Collected data entries
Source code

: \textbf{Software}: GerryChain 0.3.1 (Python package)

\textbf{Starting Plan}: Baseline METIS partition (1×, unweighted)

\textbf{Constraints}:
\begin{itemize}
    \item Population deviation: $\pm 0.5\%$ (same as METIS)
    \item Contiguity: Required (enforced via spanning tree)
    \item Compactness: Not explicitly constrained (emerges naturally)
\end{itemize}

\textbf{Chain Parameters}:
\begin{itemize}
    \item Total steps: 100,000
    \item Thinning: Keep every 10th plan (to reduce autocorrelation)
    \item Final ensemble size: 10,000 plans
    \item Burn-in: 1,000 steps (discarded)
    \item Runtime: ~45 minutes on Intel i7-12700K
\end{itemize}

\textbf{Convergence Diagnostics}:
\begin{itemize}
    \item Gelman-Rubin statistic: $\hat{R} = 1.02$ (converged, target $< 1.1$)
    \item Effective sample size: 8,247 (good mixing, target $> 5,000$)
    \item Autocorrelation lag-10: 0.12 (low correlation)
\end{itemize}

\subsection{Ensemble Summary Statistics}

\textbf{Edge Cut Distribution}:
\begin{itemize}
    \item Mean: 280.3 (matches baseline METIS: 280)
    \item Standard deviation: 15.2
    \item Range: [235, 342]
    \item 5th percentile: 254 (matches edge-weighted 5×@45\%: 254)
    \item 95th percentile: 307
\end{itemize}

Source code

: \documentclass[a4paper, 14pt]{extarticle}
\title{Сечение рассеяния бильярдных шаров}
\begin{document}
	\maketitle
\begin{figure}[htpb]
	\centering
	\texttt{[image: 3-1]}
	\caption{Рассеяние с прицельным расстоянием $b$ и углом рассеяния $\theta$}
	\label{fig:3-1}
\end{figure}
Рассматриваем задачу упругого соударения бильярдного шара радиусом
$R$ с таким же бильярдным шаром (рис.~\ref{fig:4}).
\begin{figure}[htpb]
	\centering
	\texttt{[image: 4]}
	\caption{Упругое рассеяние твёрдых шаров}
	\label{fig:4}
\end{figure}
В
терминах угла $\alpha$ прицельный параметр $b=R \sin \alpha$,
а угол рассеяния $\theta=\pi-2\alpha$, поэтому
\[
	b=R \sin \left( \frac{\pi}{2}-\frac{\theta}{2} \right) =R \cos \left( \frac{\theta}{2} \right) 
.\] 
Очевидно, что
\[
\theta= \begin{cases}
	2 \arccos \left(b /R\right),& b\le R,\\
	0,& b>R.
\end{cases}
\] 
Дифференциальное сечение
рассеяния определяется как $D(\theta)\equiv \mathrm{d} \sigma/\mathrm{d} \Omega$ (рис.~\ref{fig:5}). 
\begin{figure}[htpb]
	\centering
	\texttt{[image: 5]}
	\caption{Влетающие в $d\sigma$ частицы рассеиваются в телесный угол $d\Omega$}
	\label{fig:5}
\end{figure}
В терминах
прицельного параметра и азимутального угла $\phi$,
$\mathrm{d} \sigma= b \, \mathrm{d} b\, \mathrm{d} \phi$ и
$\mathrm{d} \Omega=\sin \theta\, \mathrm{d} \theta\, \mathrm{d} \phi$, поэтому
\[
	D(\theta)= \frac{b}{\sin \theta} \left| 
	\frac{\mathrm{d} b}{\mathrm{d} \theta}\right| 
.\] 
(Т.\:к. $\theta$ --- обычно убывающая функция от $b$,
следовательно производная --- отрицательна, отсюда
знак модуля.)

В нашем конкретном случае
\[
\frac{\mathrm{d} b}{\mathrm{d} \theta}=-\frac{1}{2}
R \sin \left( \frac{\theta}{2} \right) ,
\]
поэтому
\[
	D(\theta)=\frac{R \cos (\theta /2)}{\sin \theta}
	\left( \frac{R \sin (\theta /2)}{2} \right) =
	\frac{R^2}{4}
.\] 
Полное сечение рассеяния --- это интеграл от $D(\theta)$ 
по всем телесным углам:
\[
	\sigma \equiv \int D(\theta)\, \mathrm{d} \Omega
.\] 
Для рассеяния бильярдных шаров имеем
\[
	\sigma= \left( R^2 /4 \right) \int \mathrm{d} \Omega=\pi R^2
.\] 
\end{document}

» Task instructions
Please, from the entries above, set down exactly the lines from the one containing "в $d\sigma$ частицы" through the one containing "(Т.\:к. $\theta$ --- обычно", and only those.

» Task response
	\caption{Влетающие в $d\sigma$ частицы рассеиваются в телесный угол $d\Omega$}
	\label{fig:5}
\end{figure}
В терминах
прицельного параметра и азимутального угла $\phi$,
$\mathrm{d} \sigma= b \, \mathrm{d} b\, \mathrm{d} \phi$ и
$\mathrm{d} \Omega=\sin \theta\, \mathrm{d} \theta\, \mathrm{d} \phi$, поэтому
\[
	D(\theta)= \frac{b}{\sin \theta} \left| 
	\frac{\mathrm{d} b}{\mathrm{d} \theta}\right| 
.\] 
(Т.\:к. $\theta$ --- обычно убывающая функция от $b$,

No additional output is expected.